TASK TO COMPLETE:
After locating the line with "foreign_key:= key_mapper.primary_key_of (an_object.get_value" in the data that follows, return it and every later line exactly, up to and including the line with "Even this now-established".

[Stored data entries]
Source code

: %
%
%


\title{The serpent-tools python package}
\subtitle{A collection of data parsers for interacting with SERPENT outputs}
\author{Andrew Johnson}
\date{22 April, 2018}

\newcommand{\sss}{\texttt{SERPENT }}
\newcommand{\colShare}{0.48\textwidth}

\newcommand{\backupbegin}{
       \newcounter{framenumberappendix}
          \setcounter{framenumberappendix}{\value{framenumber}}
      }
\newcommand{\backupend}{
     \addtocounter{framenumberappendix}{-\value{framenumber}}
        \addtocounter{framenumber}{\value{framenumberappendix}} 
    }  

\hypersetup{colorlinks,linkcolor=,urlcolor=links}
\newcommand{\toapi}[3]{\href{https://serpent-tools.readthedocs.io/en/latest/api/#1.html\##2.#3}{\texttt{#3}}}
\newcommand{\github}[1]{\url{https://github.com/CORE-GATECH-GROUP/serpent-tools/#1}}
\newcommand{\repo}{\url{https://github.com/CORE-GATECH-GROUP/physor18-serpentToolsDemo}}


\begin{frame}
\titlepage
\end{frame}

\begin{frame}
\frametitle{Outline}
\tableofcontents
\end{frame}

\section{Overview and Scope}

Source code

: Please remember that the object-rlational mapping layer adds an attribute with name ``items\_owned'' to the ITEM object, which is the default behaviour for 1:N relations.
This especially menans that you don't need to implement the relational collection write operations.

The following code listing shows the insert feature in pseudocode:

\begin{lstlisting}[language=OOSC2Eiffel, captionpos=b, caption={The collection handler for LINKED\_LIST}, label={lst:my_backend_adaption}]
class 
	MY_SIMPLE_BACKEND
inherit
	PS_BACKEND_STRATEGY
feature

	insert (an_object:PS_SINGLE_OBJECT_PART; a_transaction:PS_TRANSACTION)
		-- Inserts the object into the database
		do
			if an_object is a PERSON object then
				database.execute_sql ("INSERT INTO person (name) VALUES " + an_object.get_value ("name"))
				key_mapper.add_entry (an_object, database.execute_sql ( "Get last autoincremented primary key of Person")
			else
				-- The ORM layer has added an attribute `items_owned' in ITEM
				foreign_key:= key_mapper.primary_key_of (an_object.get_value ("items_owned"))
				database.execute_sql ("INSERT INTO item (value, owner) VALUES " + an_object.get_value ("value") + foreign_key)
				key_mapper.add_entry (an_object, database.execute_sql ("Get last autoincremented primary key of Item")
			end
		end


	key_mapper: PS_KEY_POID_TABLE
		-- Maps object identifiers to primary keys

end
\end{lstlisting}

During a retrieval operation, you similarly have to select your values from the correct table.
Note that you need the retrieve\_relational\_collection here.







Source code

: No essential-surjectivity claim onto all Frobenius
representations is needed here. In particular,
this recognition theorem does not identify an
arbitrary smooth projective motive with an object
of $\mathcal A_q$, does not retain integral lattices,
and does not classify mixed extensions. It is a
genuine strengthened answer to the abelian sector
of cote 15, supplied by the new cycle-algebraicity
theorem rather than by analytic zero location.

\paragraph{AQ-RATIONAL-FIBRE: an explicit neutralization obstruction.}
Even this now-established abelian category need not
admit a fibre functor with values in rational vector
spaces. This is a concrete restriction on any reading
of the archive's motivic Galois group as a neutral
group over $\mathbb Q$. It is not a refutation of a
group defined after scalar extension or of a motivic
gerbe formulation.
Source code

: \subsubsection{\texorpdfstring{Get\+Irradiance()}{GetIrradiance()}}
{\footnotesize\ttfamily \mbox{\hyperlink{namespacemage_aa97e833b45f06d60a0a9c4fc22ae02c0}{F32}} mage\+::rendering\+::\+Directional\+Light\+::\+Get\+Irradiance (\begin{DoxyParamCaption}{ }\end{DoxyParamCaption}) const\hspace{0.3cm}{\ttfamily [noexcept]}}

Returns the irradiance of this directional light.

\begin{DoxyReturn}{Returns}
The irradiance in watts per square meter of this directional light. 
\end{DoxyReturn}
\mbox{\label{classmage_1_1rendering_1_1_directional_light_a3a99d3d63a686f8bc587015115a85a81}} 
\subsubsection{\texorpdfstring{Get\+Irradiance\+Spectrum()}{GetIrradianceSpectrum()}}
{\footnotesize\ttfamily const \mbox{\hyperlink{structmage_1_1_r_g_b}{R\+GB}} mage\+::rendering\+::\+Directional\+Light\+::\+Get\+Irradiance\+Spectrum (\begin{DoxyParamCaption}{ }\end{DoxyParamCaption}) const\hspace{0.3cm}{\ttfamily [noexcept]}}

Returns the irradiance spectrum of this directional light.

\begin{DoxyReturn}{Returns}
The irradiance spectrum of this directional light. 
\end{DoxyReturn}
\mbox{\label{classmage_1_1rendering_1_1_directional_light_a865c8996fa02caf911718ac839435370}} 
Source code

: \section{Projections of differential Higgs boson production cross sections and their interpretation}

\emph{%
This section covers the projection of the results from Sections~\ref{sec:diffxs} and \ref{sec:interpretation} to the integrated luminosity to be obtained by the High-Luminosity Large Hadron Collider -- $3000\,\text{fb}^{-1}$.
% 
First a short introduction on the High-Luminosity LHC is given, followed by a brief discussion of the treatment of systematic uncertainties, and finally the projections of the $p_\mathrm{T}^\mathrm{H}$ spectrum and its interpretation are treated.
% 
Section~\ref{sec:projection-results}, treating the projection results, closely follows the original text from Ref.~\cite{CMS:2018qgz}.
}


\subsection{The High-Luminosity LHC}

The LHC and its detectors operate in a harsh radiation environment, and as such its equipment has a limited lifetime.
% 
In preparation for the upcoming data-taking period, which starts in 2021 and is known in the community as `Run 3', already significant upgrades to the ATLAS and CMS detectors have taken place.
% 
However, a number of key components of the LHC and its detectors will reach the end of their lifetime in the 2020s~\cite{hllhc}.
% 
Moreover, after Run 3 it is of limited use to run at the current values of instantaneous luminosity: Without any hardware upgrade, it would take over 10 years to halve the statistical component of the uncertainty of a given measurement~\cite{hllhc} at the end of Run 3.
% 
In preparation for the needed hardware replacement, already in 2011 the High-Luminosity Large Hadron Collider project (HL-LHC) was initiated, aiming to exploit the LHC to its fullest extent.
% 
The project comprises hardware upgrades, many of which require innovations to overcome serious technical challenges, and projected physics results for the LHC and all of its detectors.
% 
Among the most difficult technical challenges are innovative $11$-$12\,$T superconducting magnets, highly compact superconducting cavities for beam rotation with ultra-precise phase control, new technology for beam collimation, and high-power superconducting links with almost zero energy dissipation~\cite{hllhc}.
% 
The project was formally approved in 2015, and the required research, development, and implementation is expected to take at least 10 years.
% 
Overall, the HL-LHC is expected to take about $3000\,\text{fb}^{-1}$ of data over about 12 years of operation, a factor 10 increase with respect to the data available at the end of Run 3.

ANSWER AREA:
				foreign_key:= key_mapper.primary_key_of (an_object.get_value ("items_owned"))
				database.execute_sql ("INSERT INTO item (value, owner) VALUES " + an_object.get_value ("value") + foreign_key)
				key_mapper.add_entry (an_object, database.execute_sql ("Get last autoincremented primary key of Item")
			end
		end


	key_mapper: PS_KEY_POID_TABLE
		-- Maps object identifiers to primary keys

end
\end{lstlisting}

During a retrieval operation, you similarly have to select your values from the correct table.
Note that you need the retrieve\_relational\_collection here.







Source code

: No essential-surjectivity claim onto all Frobenius
representations is needed here. In particular,
this recognition theorem does not identify an
arbitrary smooth projective motive with an object
of $\mathcal A_q$, does not retain integral lattices,
and does not classify mixed extensions. It is a
genuine strengthened answer to the abelian sector
of cote 15, supplied by the new cycle-algebraicity
theorem rather than by analytic zero location.

\paragraph{AQ-RATIONAL-FIBRE: an explicit neutralization obstruction.}
Even this now-established abelian category need not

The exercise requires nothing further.